When Jesus converted water to wine, Chopra deadpanned, “I bet you there was fungus in it.”
Mind, body, spirit, tacos
I began seeing a therapist in earnest for the first time in December. My SXSW reporter’s lens is colored by a trendy self-help book that he recommended: The Inside Out Revolution, built on the teachings of Scottish philosopher Sydney Banks. It jives with Chopra’s writing in self-help books such as The 7 Spiritual Laws of Success. Ditto the popular Waking Up meditation app that my therapist strongly suggested I download.
They all remove religion from spirituality and run on the notion that we’re just waves in a giant ocean of consciousness.
To be well, we just need to default to our “factory defaults” like a smartphone, as Inside Out author and viral TED Talk dude Michael Neill writes. That’s because we are the universe and we’re here to let our light shine, spread love, generate abundance.
Doing psychedelics can help us see the dang kaleidoscope itself, apparently. Or as Chopra told SXSW, the “nonlinear transpersonal reordering of space-time” as a “holographic representation of the universe” wherein you realize that “you are that.”
“You are not just a drop in the ocean, you are also the ocean,” he emphasized.
In his 7 Laws book, Chopra takes it a step further and thinks we’re here to fulfill a purpose, a dharma.

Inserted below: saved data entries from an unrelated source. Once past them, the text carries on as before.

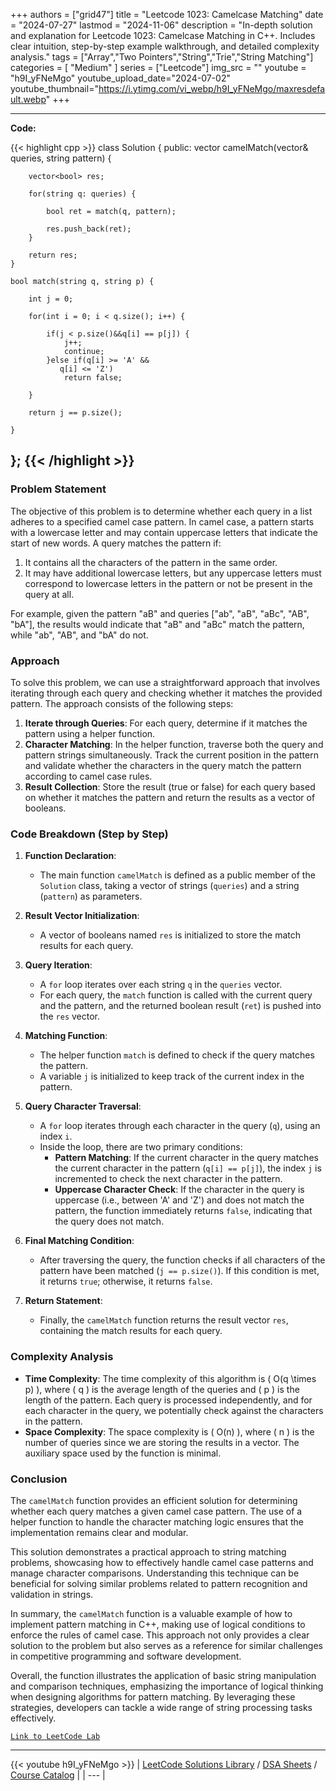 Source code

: 
+++
authors = ["grid47"]
title = "Leetcode 1023: Camelcase Matching"
date = "2024-07-27"
lastmod = "2024-11-06"
description = "In-depth solution and explanation for Leetcode 1023: Camelcase Matching in C++. Includes clear intuition, step-by-step example walkthrough, and detailed complexity analysis."
tags = ["Array","Two Pointers","String","Trie","String Matching"]
categories = [
    "Medium"
]
series = ["Leetcode"]
img_src = ""
youtube = "h9I_yFNeMgo"
youtube_upload_date="2024-07-02"
youtube_thumbnail="https://i.ytimg.com/vi_webp/h9I_yFNeMgo/maxresdefault.webp"
+++



---
**Code:**

{{< highlight cpp >}}
class Solution {
public:
    vector<bool> camelMatch(vector<string>& queries, string pattern) {
        
        vector<bool> res;
        
        for(string q: queries) {
            
            bool ret = match(q, pattern);
            
            res.push_back(ret);
        }

        return res;
    }
    
    bool match(string q, string p) {
        
        int j = 0;
        
        for(int i = 0; i < q.size(); i++) {
            
            if(j < p.size()&&q[i] == p[j]) {
                j++;
                continue;
            }else if(q[i] >= 'A' && 
               q[i] <= 'Z')
                return false;               
               
        }
        
        return j == p.size();
        
    }

};
{{< /highlight >}}
---


### Problem Statement
The objective of this problem is to determine whether each query in a list adheres to a specified camel case pattern. In camel case, a pattern starts with a lowercase letter and may contain uppercase letters that indicate the start of new words. A query matches the pattern if:
1. It contains all the characters of the pattern in the same order.
2. It may have additional lowercase letters, but any uppercase letters must correspond to lowercase letters in the pattern or not be present in the query at all.

For example, given the pattern "aB" and queries ["ab", "aB", "aBc", "AB", "bA"], the results would indicate that "aB" and "aBc" match the pattern, while "ab", "AB", and "bA" do not.

### Approach
To solve this problem, we can use a straightforward approach that involves iterating through each query and checking whether it matches the provided pattern. The approach consists of the following steps:
1. **Iterate through Queries**: For each query, determine if it matches the pattern using a helper function.
2. **Character Matching**: In the helper function, traverse both the query and pattern strings simultaneously. Track the current position in the pattern and validate whether the characters in the query match the pattern according to camel case rules.
3. **Result Collection**: Store the result (true or false) for each query based on whether it matches the pattern and return the results as a vector of booleans.

### Code Breakdown (Step by Step)

1. **Function Declaration**:
   - The main function `camelMatch` is defined as a public member of the `Solution` class, taking a vector of strings (`queries`) and a string (`pattern`) as parameters.

2. **Result Vector Initialization**:
   - A vector of booleans named `res` is initialized to store the match results for each query.

3. **Query Iteration**:
   - A `for` loop iterates over each string `q` in the `queries` vector.
   - For each query, the `match` function is called with the current query and the pattern, and the returned boolean result (`ret`) is pushed into the `res` vector.

4. **Matching Function**:
   - The helper function `match` is defined to check if the query matches the pattern.
   - A variable `j` is initialized to keep track of the current index in the pattern.

5. **Query Character Traversal**:
   - A `for` loop iterates through each character in the query (`q`), using an index `i`.
   - Inside the loop, there are two primary conditions:
     - **Pattern Matching**: If the current character in the query matches the current character in the pattern (`q[i] == p[j]`), the index `j` is incremented to check the next character in the pattern.
     - **Uppercase Character Check**: If the character in the query is uppercase (i.e., between 'A' and 'Z') and does not match the pattern, the function immediately returns `false`, indicating that the query does not match.

6. **Final Matching Condition**:
   - After traversing the query, the function checks if all characters of the pattern have been matched (`j == p.size()`). If this condition is met, it returns `true`; otherwise, it returns `false`.

7. **Return Statement**:
   - Finally, the `camelMatch` function returns the result vector `res`, containing the match results for each query.

### Complexity Analysis
- **Time Complexity**: The time complexity of this algorithm is \( O(q \times p) \), where \( q \) is the average length of the queries and \( p \) is the length of the pattern. Each query is processed independently, and for each character in the query, we potentially check against the characters in the pattern.
- **Space Complexity**: The space complexity is \( O(n) \), where \( n \) is the number of queries since we are storing the results in a vector. The auxiliary space used by the function is minimal.

### Conclusion
The `camelMatch` function provides an efficient solution for determining whether each query matches a given camel case pattern. The use of a helper function to handle the character matching logic ensures that the implementation remains clear and modular.

This solution demonstrates a practical approach to string matching problems, showcasing how to effectively handle camel case patterns and manage character comparisons. Understanding this technique can be beneficial for solving similar problems related to pattern recognition and validation in strings.

In summary, the `camelMatch` function is a valuable example of how to implement pattern matching in C++, making use of logical conditions to enforce the rules of camel case. This approach not only provides a clear solution to the problem but also serves as a reference for similar challenges in competitive programming and software development.

Overall, the function illustrates the application of basic string manipulation and comparison techniques, emphasizing the importance of logical thinking when designing algorithms for pattern matching. By leveraging these strategies, developers can tackle a wide range of string processing tasks effectively.


[`Link to LeetCode Lab`](https://leetcode.com/problems/camelcase-matching/description/)

---
{{< youtube h9I_yFNeMgo >}}
| [LeetCode Solutions Library](https://grid47.xyz/leetcode/) / [DSA Sheets](https://grid47.xyz/sheets/) / [Course Catalog](https://grid47.xyz/courses/) |
| --- |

At the Aimi launch party, for a music app that plays you AI-composed mood music, Canadian electronic duo Bob Moses performed in front of an AI-powered installation of 10,000 LED lights.
“Let’s party before AI comes for our jobs,” singer Tom Howie riffed onstage, apparently fulfilling his dharma as a begrudging ambassador between past and future.
Will a more meditative SXSW move thought leaders inward? Will panels like “Getting Real About Mental Health in Startups” help the tech sector find its dharma and serve humanity in earnest? It’s more noble than crypto.